Arkabutla, Mississippi

> Date: Wed, 30 May 2012 00:23:05 +0300
> From: harri.haka@GMAIL.COM
> Subject: Fwd: Re: A heated discussion on 'Race, Gender & the Blues'
> To: BLUES-L@LISTSERV.NETHELPS.COM
> 
> I had the priviilige of meeting Willie "Big Eyes" Smith two months
> before he died. We talked about white singers with a black voice e.g.
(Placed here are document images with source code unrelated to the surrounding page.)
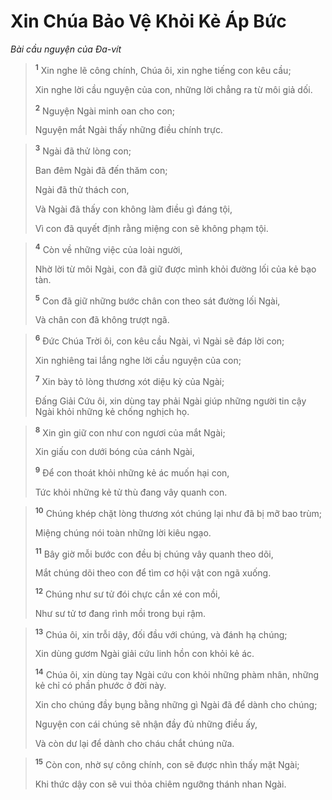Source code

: # Xin Chúa Bảo Vệ Khỏi Kẻ Áp Bức
*Bài cầu nguyện của Ða-vít*

> <sup><b>1</b></sup> Xin nghe lẽ công chính, Chúa ôi, xin nghe tiếng con kêu cầu;
> 
> Xin nghe lời cầu nguyện của con, những lời chẳng ra từ môi giả dối.
> 
> <sup><b>2</b></sup> Nguyện Ngài minh oan cho con;
> 
> Nguyện mắt Ngài thấy những điều chính trực.
>


> <sup><b>3</b></sup> Ngài đã thử lòng con;
> 
> Ban đêm Ngài đã đến thăm con;
> 
> Ngài đã thử thách con,
> 
> Và Ngài đã thấy con không làm điều gì đáng tội,
> 
> Vì con đã quyết định rằng miệng con sẽ không phạm tội.
>


> <sup><b>4</b></sup> Còn về những việc của loài người,
> 
> Nhờ lời từ môi Ngài, con đã giữ được mình khỏi đường lối của kẻ bạo tàn.
> 
> <sup><b>5</b></sup> Con đã giữ những bước chân con theo sát đường lối Ngài,
> 
> Và chân con đã không trượt ngã.
>


> <sup><b>6</b></sup> Ðức Chúa Trời ôi, con kêu cầu Ngài, vì Ngài sẽ đáp lời con;
> 
> Xin nghiêng tai lắng nghe lời cầu nguyện của con;
> 
> <sup><b>7</b></sup> Xin bày tỏ lòng thương xót diệu kỳ của Ngài;
> 
> Ðấng Giải Cứu ôi, xin dùng tay phải Ngài giúp những người tin cậy Ngài khỏi những kẻ chống nghịch họ.
>


> <sup><b>8</b></sup> Xin gìn giữ con như con ngươi của mắt Ngài;
> 
> Xin giấu con dưới bóng của cánh Ngài,
> 
> <sup><b>9</b></sup> Ðể con thoát khỏi những kẻ ác muốn hại con,
> 
> Tức khỏi những kẻ tử thù đang vây quanh con.
>


> <sup><b>10</b></sup> Chúng khép chặt lòng thương xót chúng lại như đã bị mỡ bao trùm;
> 
> Miệng chúng nói toàn những lời kiêu ngạo.
> 
> <sup><b>11</b></sup> Bây giờ mỗi bước con đều bị chúng vây quanh theo dõi,
> 
> Mắt chúng dõi theo con để tìm cơ hội vật con ngã xuống.
> 
> <sup><b>12</b></sup> Chúng như sư tử đói chực cắn xé con mồi,
> 
> Như sư tử tơ đang rình mồi trong bụi rậm.
>


> <sup><b>13</b></sup> Chúa ôi, xin trỗi dậy, đối đầu với chúng, và đánh hạ chúng;
> 
> Xin dùng gươm Ngài giải cứu linh hồn con khỏi kẻ ác.
> 
> <sup><b>14</b></sup> Chúa ôi, xin dùng tay Ngài cứu con khỏi những phàm nhân, những kẻ chỉ có phần phước ở đời này.
> 
> Xin cho chúng đầy bụng bằng những gì Ngài đã để dành cho chúng;
> 
> Nguyện con cái chúng sẽ nhận đầy đủ những điều ấy,
> 
> Và còn dư lại để dành cho cháu chắt chúng nữa.
>


> <sup><b>15</b></sup> Còn con, nhờ sự công chính, con sẽ được nhìn thấy mặt Ngài;
> 
> Khi thức dậy con sẽ vui thỏa chiêm ngưỡng thánh nhan Ngài.
>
> Tom Jones. And Charley Pride and Ray Charles doing c&w. I doubt that
> blues musicians were actually influenced by c&w and  all of us can hear
> this on recordings and live shows. To be a smart ass, one might say that
> every musician is influenced by Beethoven. But Chuck Berry gave his
> answer to that question.
> Harri
> 
> 
> 29.5.2012 6:09, Tom Hyslop kirjoitti:
> > Harri,
> >
> >  Respectfully submitted, your position as stated is simply incorrect.
> >
> >  Every bluesman of a certain age that I have interviewed - including
> > Magic Slim, Phillip Walker, Big Jack Johnson, John Primer, and many
> > others - professed a deep and abiding love for country music. Whether
> > it was an innate feeling for the style or the fact that it was all
> > they heard on the radio, as has been mentioned, does not much matter.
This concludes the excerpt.